Chinese National Pleads Guilty to Cartel Money Laundering & Terrorism Support
- OpusDatum

- Jun 30
- 2 min read

A Honduras-based Chinese national has pleaded guilty in the Eastern District of Virginia to conspiring to import cocaine into the United States, to laundering the proceeds of drug trafficking, and to providing material support to a designated Foreign Terrorist Organisation (FTO), the Cártel de Jalisco Nueva Generación (CJNG).
According to court documents, Wenshen Xu, 52, operated a transportation network across Latin America — encompassing airstrips, airports, armoured cars, couriers and associates — to smuggle multi-kilogramme consignments of cocaine into the United States. In July 2025, Xu and others agreed to facilitate the movement of a cocaine load out of Cali, Colombia, on behalf of an individual purporting to represent CJNG. Xu and his co-conspirators are said to have imported over 450 kilogrammes of cocaine and to have coordinated the laundering of more than $22 million in proceeds from cocaine and fentanyl sales. The laundering network relied on a familiar combination of concealment methods: cryptocurrency transfers, trade-based money laundering (TBML) and encrypted communications platforms.
Xu was arrested in Guatemala City in July 2025 at the request of the United States and extradited on 30 January 2026. He is due to be sentenced on 15 October, facing a mandatory minimum of ten years and a maximum of life imprisonment.
The case was investigated by the Drug Enforcement Administration (DEA) Special Operations Division's Bilateral Investigations Unit, with support from Colombian and Guatemalan authorities, and is being prosecuted by the Justice Department's Money Laundering, Narcotics and Forfeiture Section (MNF) and the US Attorney's Office for the Eastern District of Virginia. It forms part of the Homeland Security Task Force (HSTF) initiative.
The typology at the centre of this matter will be familiar to anyone monitoring the convergence of Chinese money laundering networks (CMLNs) and Mexican transnational criminal organisations.
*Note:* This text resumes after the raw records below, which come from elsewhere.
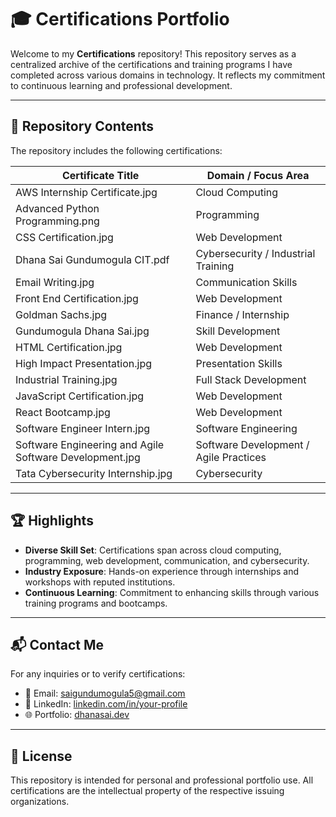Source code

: # 🎓 Certifications Portfolio

Welcome to my **Certifications** repository! This repository serves as a centralized archive of the certifications and training programs I have completed across various domains in technology. It reflects my commitment to continuous learning and professional development.

---

## 📁 Repository Contents

The repository includes the following certifications:

| Certificate Title                                         | Domain / Focus Area                   |
|-----------------------------------------------------------|----------------------------------------|
| AWS Internship Certificate.jpg                            | Cloud Computing                        |
| Advanced Python Programming.png                           | Programming                            |
| CSS Certification.jpg                                     | Web Development                        |
| Dhana Sai Gundumogula CIT.pdf                             | Cybersecurity / Industrial Training    |
| Email Writing.jpg                                         | Communication Skills                   |
| Front End Certification.jpg                               | Web Development                        |
| Goldman Sachs.jpg                                         | Finance / Internship                   |
| Gundumogula Dhana Sai.jpg                                 | Skill Development                      |
| HTML Certification.jpg                                    | Web Development                        |
| High Impact Presentation.jpg                              | Presentation Skills                    |
| Industrial Training.jpg                                   | Full Stack Development                 |
| JavaScript Certification.jpg                              | Web Development                        |
| React Bootcamp.jpg                                        | Web Development                        |
| Software Engineer Intern.jpg                              | Software Engineering                   |
| Software Engineering and Agile Software Development.jpg   | Software Development / Agile Practices|
| Tata Cybersecurity Internship.jpg                         | Cybersecurity                          |

---

## 🏆 Highlights

- **Diverse Skill Set**: Certifications span across cloud computing, programming, web development, communication, and cybersecurity.
- **Industry Exposure**: Hands-on experience through internships and workshops with reputed institutions.
- **Continuous Learning**: Commitment to enhancing skills through various training programs and bootcamps.

---

## 📬 Contact Me

For any inquiries or to verify certifications:

- 📧 Email: [saigundumogula5@gmail.com](mailto:saigundumogula5@gmail.com)
- 🔗 LinkedIn: [linkedin.com/in/your-profile](https://linkedin.com/in/your-profile)
- 🌐 Portfolio: [dhanasai.dev](https://dhanasai.dev)

---

## 📄 License

This repository is intended for personal and professional portfolio use. All certifications are the intellectual property of the respective issuing organizations.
The combination here — bulk-cash-adjacent narcotics proceeds recycled through crypto rails, trade goods and mirror-style value transfer — mirrors the concealment architecture flagged in FinCEN's August 2025 advisory on the use of CMLNs by Mexico-based TCOs, and echoes the National Crime Agency's longstanding warnings on Chinese underground banking and daigou activity in the UK. For institutions here, the relevance is not merely the offshore geography of the offending. The same value-transfer mechanics that keep drug cash off the wires — chained crypto conversions, invoiced electronics and other trade goods, and settlement via informal broker accounts — are precisely the layering patterns that surface in UK correspondent, VASP and trade-finance portfolios, and they demand network-level analytics rather than single-transaction review to detect. The FTO designation of CJNG adds a further dimension: exposure to proceeds connected to a proscribed terrorist organisation engages terrorist-financing obligations and sanctions-screening controls alongside conventional predicate-offence money laundering risk.
Read the press release here.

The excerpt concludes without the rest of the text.